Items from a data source
· · ·
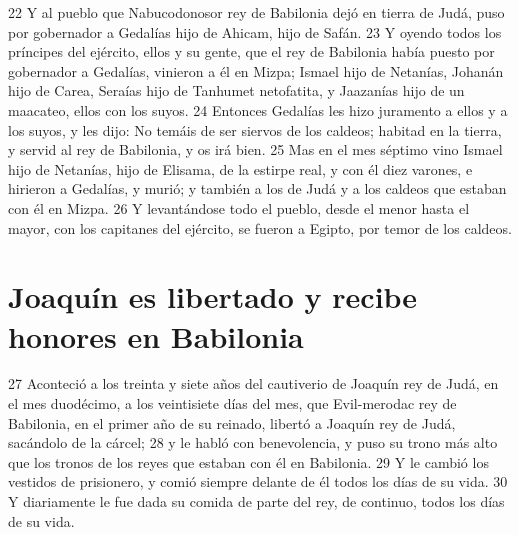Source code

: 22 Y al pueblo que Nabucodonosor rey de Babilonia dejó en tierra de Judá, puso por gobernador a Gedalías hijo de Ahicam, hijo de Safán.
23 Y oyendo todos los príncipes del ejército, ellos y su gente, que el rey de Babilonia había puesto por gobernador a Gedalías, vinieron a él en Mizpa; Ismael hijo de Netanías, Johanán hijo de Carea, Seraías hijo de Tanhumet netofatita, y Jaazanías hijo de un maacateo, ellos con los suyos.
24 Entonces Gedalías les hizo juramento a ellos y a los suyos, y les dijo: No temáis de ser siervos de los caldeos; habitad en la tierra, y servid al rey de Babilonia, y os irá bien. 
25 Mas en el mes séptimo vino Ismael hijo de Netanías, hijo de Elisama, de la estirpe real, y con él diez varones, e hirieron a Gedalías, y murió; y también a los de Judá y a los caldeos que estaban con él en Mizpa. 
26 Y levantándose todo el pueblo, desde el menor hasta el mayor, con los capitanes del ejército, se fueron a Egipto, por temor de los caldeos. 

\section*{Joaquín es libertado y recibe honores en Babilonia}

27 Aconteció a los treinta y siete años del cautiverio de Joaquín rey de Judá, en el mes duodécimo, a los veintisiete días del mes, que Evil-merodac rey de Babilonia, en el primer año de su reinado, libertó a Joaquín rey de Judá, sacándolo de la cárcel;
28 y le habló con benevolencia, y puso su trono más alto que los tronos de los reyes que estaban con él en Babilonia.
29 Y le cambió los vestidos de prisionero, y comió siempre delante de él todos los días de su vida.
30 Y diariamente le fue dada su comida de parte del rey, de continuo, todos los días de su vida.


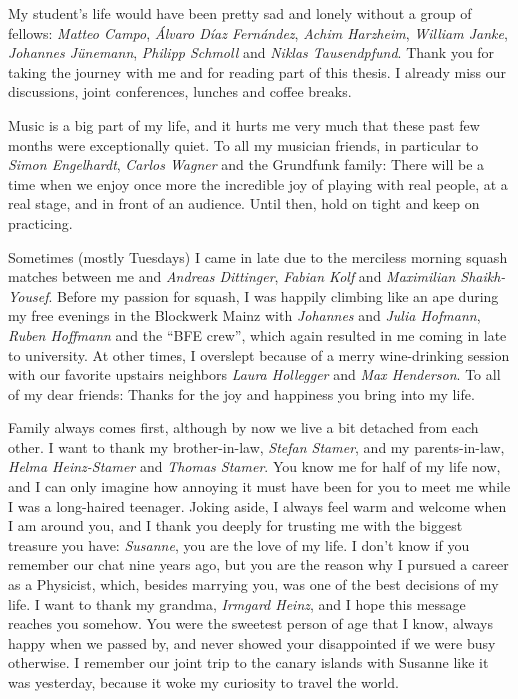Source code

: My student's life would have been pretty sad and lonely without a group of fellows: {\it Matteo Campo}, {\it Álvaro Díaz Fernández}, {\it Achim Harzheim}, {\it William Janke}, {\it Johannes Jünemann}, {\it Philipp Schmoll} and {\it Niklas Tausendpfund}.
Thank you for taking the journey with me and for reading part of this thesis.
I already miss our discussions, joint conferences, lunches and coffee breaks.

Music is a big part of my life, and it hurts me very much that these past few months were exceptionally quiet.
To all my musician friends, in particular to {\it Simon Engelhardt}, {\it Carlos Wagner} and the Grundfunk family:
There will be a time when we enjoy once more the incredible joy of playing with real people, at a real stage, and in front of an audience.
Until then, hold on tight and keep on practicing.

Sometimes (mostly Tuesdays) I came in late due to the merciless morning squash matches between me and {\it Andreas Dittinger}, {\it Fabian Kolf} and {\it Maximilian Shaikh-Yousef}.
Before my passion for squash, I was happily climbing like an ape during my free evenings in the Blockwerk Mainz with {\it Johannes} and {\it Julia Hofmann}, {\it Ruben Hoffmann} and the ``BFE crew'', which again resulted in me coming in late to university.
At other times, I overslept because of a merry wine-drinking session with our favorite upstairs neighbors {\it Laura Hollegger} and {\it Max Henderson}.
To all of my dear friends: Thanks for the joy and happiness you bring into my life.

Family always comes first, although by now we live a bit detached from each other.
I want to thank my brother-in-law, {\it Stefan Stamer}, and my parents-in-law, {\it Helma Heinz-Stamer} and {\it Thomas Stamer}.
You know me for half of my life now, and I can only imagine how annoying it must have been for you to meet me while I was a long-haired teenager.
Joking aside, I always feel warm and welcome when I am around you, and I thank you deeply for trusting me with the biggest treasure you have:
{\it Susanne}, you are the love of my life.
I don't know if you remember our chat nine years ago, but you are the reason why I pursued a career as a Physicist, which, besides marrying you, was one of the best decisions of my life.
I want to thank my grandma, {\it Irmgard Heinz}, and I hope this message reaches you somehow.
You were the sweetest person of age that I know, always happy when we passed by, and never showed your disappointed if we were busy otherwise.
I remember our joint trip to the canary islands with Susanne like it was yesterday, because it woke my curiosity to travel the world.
· · ·
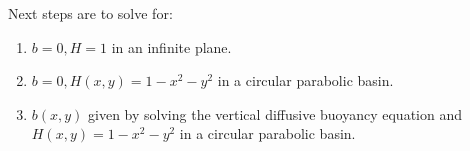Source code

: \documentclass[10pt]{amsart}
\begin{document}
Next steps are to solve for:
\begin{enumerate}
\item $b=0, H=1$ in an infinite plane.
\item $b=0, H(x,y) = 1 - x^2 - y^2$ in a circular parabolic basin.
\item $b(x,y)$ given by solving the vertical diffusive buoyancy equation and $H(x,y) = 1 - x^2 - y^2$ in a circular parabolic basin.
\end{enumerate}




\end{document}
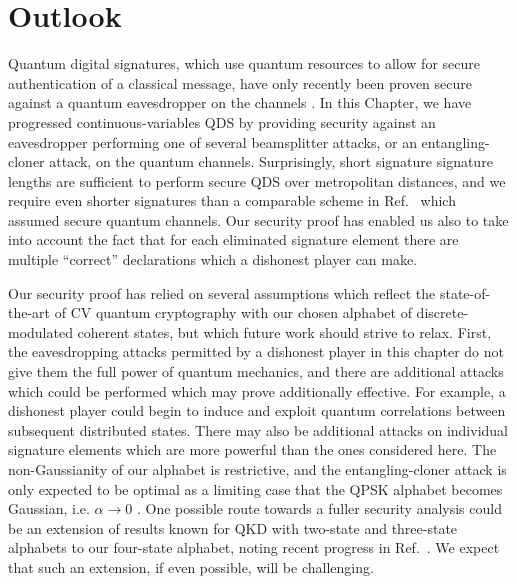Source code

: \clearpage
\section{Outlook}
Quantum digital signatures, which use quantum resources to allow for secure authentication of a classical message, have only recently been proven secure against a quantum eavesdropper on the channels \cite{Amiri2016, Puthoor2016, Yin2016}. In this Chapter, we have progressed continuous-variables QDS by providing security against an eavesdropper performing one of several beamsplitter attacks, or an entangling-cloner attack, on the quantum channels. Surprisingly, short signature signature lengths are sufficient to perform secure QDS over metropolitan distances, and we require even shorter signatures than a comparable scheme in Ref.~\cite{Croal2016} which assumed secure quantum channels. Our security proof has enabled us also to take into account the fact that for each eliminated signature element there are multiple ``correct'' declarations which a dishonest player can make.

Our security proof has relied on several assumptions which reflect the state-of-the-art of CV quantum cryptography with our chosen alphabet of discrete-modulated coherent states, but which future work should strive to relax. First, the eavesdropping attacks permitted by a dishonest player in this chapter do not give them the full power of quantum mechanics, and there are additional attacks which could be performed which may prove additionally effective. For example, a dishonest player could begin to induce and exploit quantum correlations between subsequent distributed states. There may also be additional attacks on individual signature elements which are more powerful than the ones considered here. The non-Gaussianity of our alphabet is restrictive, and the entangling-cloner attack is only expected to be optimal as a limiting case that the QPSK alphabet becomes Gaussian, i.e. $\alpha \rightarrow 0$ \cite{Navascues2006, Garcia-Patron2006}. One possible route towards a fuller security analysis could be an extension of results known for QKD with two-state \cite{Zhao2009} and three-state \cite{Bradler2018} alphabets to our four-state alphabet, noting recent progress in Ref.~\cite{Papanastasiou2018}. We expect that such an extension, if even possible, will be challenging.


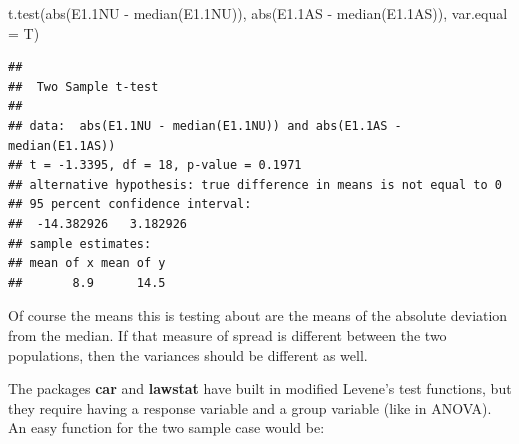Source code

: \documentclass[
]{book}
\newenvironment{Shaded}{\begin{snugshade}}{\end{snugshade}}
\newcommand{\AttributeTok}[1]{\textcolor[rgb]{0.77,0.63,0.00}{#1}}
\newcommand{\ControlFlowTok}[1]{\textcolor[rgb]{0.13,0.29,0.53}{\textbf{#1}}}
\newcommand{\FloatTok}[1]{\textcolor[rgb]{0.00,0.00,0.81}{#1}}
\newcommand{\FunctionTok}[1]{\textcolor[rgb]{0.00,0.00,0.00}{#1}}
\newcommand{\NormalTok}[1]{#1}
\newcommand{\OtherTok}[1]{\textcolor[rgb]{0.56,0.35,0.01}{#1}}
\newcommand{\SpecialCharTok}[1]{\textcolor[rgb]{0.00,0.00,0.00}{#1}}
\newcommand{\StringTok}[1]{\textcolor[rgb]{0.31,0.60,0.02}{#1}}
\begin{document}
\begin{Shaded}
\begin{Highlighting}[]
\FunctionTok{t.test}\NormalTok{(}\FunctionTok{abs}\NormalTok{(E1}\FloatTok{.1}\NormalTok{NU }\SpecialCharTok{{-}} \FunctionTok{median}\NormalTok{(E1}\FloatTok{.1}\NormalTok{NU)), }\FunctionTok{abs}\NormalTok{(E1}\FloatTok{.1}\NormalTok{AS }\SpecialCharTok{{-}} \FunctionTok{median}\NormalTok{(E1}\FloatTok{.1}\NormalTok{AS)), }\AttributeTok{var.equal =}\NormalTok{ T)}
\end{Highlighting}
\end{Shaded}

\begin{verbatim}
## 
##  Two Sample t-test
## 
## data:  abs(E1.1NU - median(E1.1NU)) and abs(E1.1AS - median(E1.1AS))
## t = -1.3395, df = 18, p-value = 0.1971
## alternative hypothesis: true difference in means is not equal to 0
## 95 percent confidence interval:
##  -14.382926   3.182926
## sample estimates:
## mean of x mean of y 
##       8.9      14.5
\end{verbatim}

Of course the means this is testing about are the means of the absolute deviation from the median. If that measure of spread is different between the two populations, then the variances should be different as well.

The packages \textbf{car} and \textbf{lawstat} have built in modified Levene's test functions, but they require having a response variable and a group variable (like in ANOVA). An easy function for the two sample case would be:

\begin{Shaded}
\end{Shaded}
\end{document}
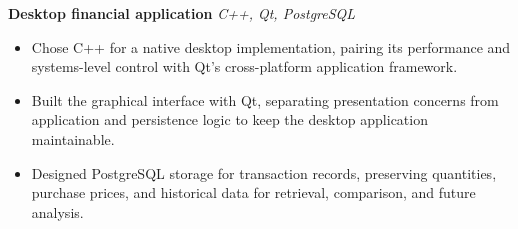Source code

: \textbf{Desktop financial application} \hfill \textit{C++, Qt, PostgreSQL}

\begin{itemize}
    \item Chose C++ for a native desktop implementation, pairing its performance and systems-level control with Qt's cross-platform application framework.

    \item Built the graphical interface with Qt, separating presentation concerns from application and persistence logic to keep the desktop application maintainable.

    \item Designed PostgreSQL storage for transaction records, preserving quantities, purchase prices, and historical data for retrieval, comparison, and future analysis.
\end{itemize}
· · ·
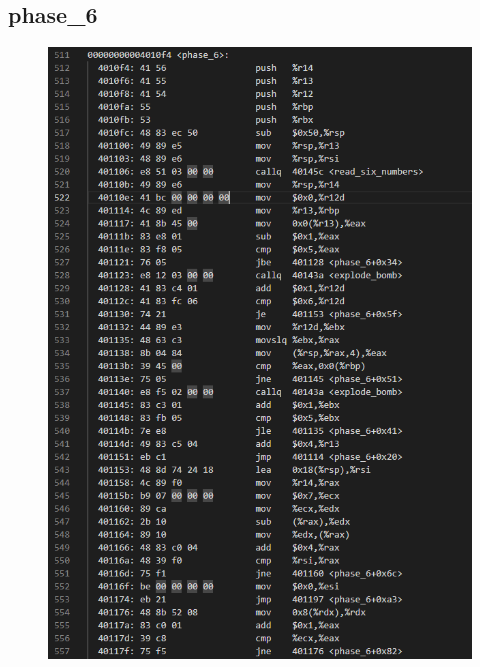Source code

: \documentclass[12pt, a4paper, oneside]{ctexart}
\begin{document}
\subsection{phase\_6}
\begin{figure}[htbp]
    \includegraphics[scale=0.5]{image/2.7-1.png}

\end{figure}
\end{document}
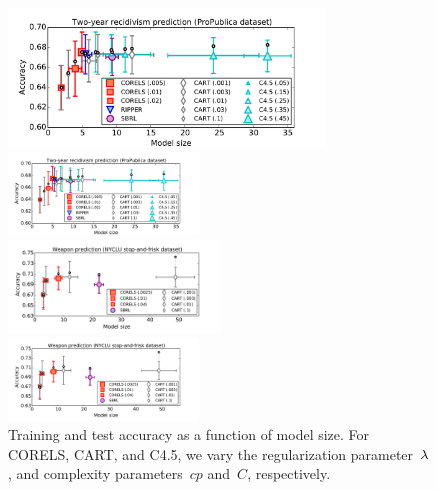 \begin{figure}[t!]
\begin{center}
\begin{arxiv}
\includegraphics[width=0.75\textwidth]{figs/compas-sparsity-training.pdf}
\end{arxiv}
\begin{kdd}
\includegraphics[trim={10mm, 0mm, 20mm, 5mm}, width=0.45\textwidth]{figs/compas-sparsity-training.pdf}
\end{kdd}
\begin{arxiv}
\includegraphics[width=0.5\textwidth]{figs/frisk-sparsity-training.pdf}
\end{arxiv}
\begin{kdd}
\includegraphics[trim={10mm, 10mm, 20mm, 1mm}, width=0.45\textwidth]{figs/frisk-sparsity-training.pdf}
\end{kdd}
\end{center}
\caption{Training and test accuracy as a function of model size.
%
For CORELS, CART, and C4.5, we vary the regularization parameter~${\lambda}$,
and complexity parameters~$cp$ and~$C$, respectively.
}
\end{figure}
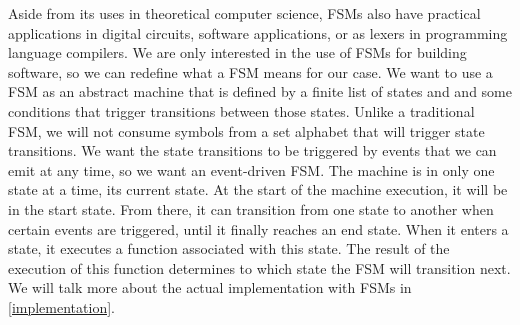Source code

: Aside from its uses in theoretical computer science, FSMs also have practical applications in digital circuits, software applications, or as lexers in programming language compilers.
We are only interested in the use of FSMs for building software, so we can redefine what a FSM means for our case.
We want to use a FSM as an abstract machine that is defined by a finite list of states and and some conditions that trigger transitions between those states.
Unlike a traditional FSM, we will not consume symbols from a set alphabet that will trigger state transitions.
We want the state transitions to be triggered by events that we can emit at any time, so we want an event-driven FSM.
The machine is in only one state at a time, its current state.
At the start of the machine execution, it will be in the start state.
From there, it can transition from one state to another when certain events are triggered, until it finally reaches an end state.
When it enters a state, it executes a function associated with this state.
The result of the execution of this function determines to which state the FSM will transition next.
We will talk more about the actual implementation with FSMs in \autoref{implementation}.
· · ·
### What you should do
Above are entries with pictures among them. Write out exactly the lines from the one containing "## t = -1.3395, df = 18, p-value = 0.1971" through the one containing "desktop application maintainable.", ends included, and leave those pictures out.

### Task result
## t = -1.3395, df = 18, p-value = 0.1971
## alternative hypothesis: true difference in means is not equal to 0
## 95 percent confidence interval:
##  -14.382926   3.182926
## sample estimates:
## mean of x mean of y 
##       8.9      14.5
\end{verbatim}

Of course the means this is testing about are the means of the absolute deviation from the median. If that measure of spread is different between the two populations, then the variances should be different as well.

The packages \textbf{car} and \textbf{lawstat} have built in modified Levene's test functions, but they require having a response variable and a group variable (like in ANOVA). An easy function for the two sample case would be:

\begin{Shaded}
\end{Shaded}
\end{document}
Source code

: \textbf{Desktop financial application} \hfill \textit{C++, Qt, PostgreSQL}

\begin{itemize}
    \item Chose C++ for a native desktop implementation, pairing its performance and systems-level control with Qt's cross-platform application framework.

    \item Built the graphical interface with Qt, separating presentation concerns from application and persistence logic to keep the desktop application maintainable.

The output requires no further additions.